- What this task involves: Pick each line that has "пиксель" out of the records.

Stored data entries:
------------------------------------------------
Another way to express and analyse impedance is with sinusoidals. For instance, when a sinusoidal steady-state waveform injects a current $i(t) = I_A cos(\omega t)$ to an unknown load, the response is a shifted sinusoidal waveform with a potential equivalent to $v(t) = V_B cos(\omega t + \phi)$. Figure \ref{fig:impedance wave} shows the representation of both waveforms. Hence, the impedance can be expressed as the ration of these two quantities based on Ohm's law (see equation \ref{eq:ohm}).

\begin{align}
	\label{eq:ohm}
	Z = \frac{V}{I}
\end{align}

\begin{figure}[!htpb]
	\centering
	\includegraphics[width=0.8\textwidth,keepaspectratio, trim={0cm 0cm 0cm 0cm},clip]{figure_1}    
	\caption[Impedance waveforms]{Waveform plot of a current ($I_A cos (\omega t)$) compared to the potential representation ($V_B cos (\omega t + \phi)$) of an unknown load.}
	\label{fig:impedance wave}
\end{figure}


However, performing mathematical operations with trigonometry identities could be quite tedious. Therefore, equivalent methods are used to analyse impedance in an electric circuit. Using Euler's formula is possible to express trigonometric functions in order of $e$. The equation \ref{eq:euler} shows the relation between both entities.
------------------------------------------------
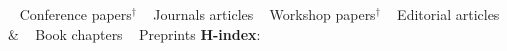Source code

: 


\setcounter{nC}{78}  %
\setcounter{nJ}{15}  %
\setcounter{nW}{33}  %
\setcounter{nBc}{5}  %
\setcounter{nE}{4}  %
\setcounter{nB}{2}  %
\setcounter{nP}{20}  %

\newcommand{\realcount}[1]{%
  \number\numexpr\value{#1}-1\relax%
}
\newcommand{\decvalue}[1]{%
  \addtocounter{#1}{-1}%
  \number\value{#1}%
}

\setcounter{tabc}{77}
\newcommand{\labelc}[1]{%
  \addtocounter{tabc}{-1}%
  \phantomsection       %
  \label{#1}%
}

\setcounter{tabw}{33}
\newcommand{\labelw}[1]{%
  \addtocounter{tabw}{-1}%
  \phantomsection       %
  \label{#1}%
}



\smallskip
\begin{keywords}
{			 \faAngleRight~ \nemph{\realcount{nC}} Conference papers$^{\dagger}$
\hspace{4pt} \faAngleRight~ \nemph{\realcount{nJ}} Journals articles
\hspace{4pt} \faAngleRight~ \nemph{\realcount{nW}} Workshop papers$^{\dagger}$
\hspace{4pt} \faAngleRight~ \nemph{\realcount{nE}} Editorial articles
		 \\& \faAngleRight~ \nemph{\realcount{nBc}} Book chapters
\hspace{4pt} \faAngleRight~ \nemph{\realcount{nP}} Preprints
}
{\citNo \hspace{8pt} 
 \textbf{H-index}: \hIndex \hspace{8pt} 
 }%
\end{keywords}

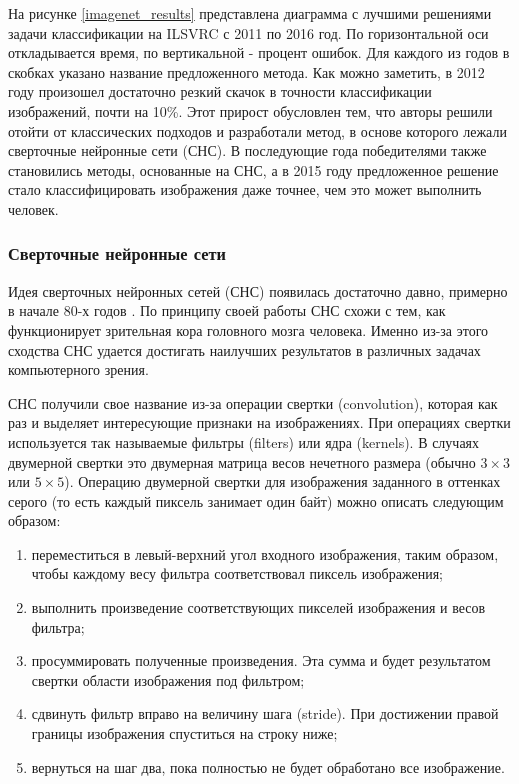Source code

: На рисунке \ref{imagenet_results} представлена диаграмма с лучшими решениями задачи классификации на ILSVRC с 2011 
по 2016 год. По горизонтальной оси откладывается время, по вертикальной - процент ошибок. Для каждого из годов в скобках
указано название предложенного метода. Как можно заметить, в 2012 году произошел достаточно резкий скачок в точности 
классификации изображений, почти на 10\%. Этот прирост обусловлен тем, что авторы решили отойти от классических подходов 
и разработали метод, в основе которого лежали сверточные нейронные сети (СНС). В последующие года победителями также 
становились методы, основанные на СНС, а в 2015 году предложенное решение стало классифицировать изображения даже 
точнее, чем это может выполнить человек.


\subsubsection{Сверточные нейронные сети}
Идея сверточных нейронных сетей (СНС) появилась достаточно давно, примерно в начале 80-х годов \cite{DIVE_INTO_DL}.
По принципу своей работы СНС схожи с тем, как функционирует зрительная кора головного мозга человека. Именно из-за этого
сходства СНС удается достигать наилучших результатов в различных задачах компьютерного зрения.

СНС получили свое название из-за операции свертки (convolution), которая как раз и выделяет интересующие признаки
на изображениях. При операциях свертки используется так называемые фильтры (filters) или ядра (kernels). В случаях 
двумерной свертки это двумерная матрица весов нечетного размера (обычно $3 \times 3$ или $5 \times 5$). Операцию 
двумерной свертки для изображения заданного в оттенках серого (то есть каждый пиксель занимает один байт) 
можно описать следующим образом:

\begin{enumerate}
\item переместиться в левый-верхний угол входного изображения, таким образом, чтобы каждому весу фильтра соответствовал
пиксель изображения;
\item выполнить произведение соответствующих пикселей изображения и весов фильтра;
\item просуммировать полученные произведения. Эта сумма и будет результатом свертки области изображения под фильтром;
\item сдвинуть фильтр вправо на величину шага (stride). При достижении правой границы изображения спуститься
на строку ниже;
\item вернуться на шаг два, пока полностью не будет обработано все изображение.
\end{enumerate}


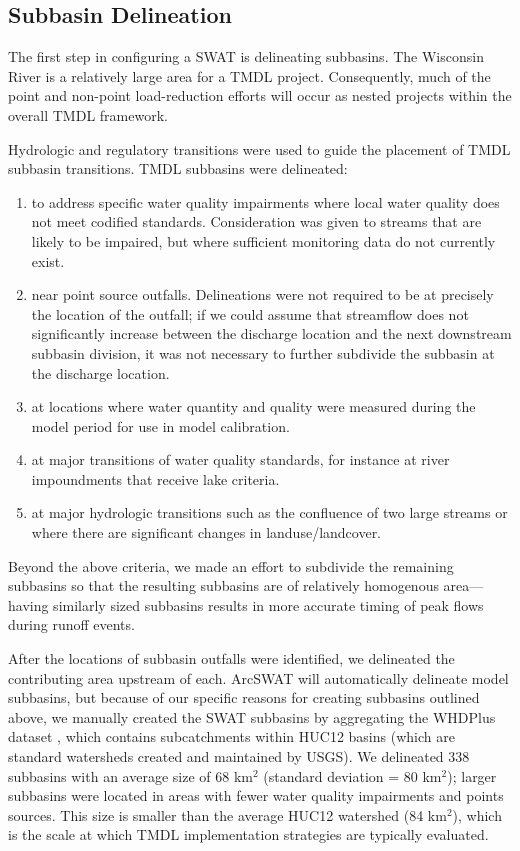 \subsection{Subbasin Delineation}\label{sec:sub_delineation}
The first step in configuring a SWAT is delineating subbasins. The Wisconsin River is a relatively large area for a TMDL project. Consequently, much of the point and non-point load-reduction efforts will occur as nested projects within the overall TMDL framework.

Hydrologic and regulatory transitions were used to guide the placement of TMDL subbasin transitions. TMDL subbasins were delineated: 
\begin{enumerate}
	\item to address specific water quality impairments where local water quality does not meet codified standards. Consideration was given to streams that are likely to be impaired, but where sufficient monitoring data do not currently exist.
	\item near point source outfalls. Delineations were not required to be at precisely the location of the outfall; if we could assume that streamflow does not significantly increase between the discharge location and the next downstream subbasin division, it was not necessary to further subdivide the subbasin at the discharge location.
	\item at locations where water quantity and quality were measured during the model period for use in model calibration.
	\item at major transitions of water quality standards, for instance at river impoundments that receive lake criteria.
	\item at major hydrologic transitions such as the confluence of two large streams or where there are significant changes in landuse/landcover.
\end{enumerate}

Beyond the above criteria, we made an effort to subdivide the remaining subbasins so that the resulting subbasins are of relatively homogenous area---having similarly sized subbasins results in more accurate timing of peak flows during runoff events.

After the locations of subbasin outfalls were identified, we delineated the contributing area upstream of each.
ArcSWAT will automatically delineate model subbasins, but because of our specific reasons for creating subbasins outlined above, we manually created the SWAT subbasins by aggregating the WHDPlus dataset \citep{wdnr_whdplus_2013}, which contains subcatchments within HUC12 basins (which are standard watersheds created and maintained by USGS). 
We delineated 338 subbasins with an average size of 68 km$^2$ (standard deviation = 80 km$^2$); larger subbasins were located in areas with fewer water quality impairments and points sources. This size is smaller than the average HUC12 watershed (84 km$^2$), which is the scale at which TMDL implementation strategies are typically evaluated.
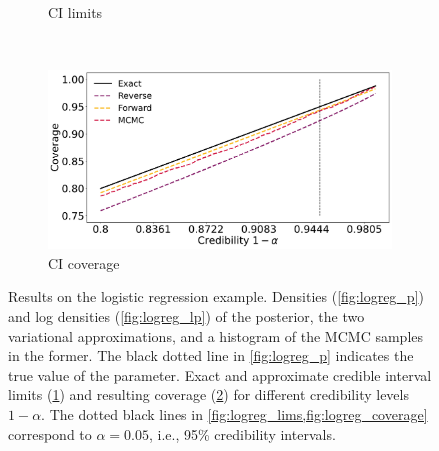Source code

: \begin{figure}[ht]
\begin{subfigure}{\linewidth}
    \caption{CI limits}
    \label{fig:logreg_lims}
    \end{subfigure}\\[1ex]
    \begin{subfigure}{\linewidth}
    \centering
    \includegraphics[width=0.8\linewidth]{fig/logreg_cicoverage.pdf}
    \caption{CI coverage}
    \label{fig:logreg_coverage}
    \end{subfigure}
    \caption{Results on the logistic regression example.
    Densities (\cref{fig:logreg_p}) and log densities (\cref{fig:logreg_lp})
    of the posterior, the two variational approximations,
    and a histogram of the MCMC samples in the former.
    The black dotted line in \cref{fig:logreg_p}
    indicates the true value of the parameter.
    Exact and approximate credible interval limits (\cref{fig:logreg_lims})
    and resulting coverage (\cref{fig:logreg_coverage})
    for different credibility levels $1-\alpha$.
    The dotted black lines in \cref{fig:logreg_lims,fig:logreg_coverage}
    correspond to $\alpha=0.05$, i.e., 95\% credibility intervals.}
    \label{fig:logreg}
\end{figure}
------------------------------------------------
- Exercise answer:
двумерной свертки для изображения заданного в оттенках серого (то есть каждый пиксель занимает один байт) 
пиксель изображения;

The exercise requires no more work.